In the records that follow, show each line where the word "result" is present.

** Extracted material **

◇ ◇ ◇ ◇

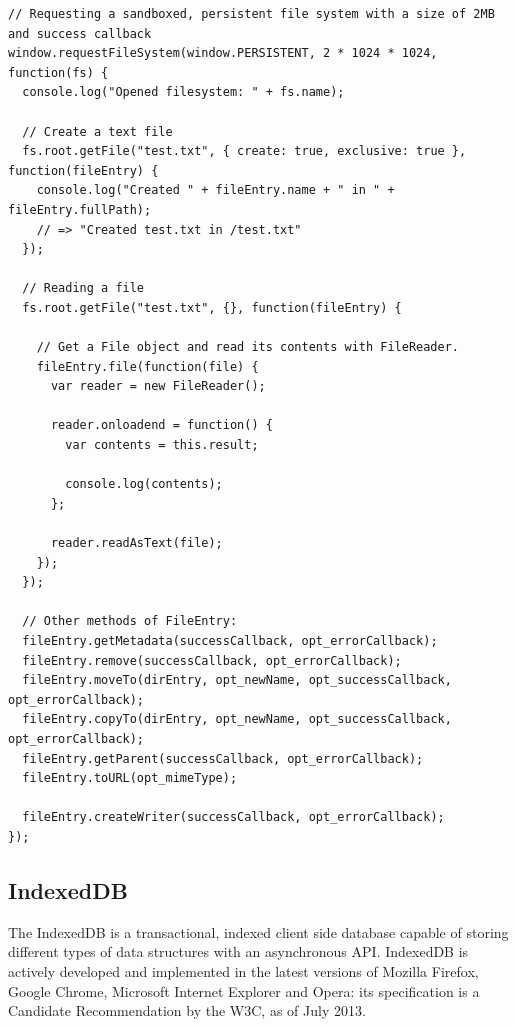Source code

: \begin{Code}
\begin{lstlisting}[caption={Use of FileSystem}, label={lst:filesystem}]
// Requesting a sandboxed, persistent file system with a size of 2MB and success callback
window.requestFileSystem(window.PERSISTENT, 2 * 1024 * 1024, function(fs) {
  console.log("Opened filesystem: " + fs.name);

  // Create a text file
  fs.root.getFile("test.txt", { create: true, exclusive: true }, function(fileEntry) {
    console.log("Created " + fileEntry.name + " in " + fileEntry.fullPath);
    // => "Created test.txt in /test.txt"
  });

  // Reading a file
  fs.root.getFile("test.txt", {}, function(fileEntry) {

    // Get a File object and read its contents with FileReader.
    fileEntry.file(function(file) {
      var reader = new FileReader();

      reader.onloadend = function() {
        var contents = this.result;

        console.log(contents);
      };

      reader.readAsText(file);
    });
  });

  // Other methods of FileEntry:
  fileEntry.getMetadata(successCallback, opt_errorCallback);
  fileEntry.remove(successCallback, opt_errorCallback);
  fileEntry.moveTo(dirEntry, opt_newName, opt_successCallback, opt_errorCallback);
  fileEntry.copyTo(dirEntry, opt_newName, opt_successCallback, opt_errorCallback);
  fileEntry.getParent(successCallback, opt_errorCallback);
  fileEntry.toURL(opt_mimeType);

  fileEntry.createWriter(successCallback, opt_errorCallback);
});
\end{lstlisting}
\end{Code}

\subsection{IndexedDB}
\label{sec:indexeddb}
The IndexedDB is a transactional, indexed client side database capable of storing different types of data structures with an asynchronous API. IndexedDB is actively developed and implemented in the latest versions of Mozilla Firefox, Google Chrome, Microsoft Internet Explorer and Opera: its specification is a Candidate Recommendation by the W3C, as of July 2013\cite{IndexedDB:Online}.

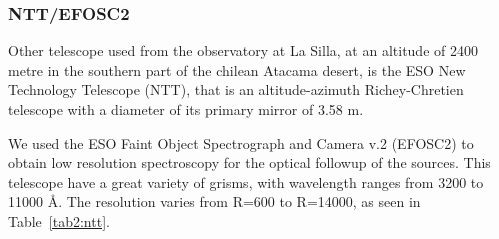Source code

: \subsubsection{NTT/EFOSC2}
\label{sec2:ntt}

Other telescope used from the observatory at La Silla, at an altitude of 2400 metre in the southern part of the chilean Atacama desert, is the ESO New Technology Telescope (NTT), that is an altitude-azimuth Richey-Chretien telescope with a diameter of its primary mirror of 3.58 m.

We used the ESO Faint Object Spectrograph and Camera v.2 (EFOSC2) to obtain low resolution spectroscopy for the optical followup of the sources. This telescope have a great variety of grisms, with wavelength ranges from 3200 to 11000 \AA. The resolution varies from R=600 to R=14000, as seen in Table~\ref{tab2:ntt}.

◇ ◇ ◇ ◇

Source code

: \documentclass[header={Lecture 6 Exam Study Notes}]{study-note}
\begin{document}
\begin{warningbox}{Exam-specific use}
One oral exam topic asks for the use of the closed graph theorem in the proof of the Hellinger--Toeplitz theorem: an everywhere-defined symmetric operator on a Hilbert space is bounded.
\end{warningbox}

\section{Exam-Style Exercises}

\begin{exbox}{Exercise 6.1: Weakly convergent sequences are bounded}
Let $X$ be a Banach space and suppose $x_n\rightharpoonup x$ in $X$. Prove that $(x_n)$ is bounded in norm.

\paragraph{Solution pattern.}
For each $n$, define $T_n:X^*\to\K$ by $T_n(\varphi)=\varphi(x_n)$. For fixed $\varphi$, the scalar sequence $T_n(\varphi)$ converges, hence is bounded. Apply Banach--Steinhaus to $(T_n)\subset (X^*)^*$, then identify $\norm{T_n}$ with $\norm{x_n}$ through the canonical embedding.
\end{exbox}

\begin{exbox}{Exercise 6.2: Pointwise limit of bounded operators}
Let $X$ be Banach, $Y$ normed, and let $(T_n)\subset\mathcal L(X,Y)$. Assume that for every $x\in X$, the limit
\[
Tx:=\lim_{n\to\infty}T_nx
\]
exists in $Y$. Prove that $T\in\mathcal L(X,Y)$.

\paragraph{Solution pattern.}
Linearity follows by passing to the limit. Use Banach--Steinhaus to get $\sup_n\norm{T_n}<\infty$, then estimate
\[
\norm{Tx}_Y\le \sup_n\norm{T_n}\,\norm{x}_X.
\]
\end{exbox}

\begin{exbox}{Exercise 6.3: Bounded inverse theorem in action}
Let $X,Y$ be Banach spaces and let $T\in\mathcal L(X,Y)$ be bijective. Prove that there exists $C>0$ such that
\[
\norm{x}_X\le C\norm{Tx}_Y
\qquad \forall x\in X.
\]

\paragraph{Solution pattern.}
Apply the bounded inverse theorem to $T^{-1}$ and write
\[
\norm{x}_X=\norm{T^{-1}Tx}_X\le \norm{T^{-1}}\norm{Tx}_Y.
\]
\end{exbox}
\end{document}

◇ ◇ ◇ ◇

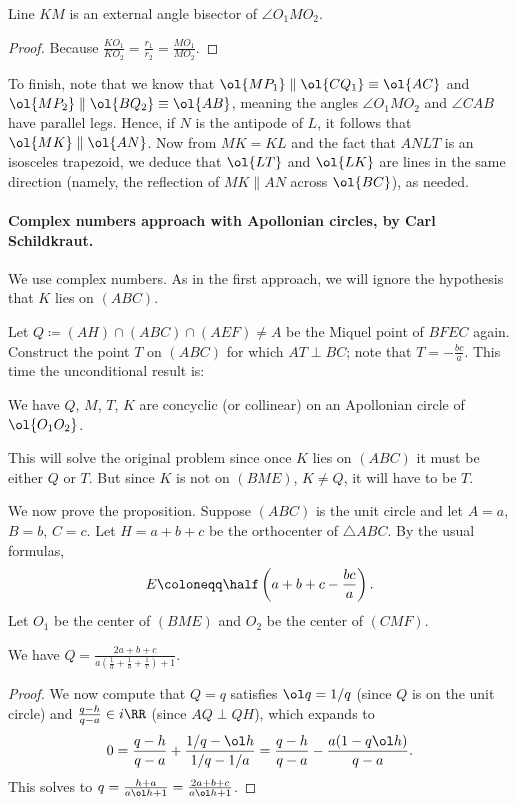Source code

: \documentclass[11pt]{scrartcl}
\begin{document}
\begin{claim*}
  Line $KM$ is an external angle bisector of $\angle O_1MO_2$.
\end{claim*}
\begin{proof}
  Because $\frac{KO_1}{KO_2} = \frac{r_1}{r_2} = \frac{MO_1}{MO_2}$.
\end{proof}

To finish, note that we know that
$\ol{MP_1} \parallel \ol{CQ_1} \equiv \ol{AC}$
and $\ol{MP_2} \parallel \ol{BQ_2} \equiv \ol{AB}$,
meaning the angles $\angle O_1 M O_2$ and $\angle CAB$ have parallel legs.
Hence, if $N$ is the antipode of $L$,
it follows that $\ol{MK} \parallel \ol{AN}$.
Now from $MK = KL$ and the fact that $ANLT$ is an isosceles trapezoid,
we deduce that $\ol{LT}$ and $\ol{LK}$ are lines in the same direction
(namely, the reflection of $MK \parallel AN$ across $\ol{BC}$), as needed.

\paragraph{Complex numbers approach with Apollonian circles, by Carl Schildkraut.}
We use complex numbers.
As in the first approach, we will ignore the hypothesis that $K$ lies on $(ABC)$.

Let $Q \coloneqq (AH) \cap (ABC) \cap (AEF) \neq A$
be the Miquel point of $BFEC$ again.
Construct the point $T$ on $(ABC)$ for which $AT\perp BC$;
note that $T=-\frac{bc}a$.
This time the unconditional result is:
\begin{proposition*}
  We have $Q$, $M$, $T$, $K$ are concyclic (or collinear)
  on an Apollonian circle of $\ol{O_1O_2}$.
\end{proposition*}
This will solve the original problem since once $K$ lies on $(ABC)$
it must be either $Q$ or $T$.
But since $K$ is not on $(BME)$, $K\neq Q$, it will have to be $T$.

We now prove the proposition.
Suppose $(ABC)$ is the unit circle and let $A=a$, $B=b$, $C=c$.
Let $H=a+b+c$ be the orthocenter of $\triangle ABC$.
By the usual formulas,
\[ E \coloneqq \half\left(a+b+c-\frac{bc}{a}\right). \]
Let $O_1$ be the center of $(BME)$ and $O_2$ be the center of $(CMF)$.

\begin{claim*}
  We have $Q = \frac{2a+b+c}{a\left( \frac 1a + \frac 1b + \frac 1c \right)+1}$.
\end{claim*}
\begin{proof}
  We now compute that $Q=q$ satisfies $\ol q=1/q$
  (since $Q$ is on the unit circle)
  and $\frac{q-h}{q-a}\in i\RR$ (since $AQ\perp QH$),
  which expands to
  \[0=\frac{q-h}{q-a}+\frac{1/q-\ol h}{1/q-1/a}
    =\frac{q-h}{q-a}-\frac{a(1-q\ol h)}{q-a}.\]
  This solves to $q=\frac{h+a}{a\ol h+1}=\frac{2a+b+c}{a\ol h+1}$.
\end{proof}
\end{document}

◇ ◇ ◇ ◇

** Completed task **
        var contents = this.result;
This time the unconditional result is:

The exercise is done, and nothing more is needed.